Try it: Show each line of the entries below in which the word "title" appears.
*** Given records ***
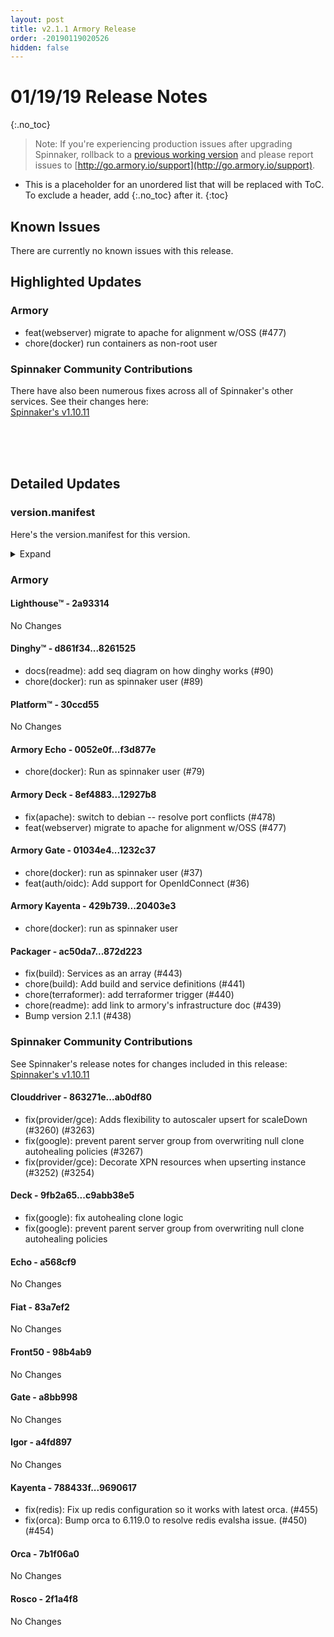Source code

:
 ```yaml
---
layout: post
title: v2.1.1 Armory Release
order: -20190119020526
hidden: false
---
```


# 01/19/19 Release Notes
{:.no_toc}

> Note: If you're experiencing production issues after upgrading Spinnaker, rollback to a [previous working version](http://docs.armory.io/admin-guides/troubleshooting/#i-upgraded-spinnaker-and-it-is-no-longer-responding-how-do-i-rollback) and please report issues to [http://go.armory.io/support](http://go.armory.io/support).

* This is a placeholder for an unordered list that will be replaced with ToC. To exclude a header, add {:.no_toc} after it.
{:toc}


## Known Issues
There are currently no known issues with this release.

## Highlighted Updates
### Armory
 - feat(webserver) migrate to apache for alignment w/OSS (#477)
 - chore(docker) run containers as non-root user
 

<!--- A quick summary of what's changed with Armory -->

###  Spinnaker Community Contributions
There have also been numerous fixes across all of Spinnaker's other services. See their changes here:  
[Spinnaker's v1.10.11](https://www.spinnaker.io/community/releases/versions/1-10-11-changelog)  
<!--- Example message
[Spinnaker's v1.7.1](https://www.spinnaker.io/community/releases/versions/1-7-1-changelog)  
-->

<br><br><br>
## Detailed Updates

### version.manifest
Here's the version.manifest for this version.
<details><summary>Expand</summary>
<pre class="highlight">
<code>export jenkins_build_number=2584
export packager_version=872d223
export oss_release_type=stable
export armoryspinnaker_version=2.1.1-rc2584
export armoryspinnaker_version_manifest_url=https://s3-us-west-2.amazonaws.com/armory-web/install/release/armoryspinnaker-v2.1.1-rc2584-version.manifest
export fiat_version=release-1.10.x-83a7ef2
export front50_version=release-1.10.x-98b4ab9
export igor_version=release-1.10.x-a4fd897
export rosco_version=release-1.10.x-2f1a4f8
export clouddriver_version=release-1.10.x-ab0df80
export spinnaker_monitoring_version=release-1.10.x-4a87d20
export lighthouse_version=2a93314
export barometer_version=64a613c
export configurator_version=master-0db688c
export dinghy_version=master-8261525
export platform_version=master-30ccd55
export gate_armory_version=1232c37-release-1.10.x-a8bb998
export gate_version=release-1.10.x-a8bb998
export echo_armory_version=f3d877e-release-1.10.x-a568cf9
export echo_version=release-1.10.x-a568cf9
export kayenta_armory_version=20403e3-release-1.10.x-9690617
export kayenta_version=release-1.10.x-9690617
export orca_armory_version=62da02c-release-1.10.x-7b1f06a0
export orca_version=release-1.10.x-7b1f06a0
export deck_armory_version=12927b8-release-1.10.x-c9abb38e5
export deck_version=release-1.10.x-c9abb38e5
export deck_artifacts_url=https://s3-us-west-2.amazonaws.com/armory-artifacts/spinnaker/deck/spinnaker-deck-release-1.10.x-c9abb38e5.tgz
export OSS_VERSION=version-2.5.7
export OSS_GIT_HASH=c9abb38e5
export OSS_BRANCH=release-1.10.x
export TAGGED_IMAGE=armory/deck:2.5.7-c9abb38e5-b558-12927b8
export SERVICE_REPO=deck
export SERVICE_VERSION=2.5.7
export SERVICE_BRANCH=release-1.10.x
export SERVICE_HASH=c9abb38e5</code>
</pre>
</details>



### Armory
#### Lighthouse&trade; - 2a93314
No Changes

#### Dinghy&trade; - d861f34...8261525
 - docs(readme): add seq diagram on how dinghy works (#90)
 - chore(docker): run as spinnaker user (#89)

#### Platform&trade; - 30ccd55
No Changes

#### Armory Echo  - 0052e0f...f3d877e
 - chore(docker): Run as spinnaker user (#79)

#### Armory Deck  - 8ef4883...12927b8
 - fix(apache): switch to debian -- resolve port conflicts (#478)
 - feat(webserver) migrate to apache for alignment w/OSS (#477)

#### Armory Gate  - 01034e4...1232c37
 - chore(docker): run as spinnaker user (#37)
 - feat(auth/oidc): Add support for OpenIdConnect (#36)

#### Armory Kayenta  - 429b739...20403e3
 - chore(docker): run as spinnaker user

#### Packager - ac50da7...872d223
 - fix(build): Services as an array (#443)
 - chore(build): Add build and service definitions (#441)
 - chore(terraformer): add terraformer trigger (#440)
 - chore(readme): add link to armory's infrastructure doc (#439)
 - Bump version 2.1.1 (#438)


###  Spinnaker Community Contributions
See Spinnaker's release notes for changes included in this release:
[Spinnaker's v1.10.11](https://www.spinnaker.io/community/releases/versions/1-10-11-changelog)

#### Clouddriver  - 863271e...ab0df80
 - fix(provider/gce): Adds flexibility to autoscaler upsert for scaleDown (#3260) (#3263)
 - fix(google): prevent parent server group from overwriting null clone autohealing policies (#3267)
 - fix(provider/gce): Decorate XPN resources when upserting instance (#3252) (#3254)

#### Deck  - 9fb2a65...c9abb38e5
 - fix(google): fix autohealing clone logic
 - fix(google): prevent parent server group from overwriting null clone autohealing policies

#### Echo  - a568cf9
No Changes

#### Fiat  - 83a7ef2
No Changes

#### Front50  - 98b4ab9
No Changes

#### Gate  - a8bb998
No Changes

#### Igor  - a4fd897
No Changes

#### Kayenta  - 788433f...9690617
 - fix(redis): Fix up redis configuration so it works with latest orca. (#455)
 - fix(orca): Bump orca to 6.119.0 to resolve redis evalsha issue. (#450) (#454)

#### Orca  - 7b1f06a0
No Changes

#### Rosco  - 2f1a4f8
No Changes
*** End of Given records ***
*** Given records ***
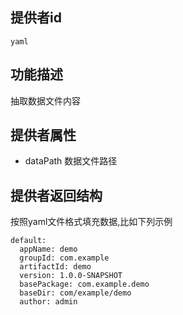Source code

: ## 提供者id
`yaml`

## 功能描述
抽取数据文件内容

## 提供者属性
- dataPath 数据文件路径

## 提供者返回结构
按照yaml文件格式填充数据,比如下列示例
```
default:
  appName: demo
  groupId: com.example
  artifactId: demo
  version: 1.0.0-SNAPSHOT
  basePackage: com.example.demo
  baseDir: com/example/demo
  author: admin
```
*** End of Given records ***
*** Given records ***
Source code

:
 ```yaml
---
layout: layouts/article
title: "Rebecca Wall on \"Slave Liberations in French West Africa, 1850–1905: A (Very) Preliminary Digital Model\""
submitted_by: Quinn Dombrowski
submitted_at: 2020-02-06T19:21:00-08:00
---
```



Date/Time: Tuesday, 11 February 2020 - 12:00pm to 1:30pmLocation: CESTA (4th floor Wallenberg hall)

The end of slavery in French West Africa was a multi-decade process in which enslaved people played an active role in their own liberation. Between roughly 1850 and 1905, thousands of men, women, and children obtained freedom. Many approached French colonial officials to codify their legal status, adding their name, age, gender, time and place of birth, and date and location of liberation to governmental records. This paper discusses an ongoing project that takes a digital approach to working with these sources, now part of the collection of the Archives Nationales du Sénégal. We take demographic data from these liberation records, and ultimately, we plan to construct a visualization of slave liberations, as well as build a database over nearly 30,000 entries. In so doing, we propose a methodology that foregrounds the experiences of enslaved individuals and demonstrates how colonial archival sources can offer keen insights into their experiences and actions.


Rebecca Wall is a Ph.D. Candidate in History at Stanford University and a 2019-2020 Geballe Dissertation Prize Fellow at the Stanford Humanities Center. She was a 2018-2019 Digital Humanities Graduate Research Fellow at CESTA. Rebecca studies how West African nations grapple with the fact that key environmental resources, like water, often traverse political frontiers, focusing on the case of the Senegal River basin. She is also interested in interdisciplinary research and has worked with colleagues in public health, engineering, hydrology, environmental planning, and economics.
*** End of Given records ***
Answer space:
title: v2.1.1 Armory Release
title: "Rebecca Wall on \"Slave Liberations in French West Africa, 1850–1905: A (Very) Preliminary Digital Model\""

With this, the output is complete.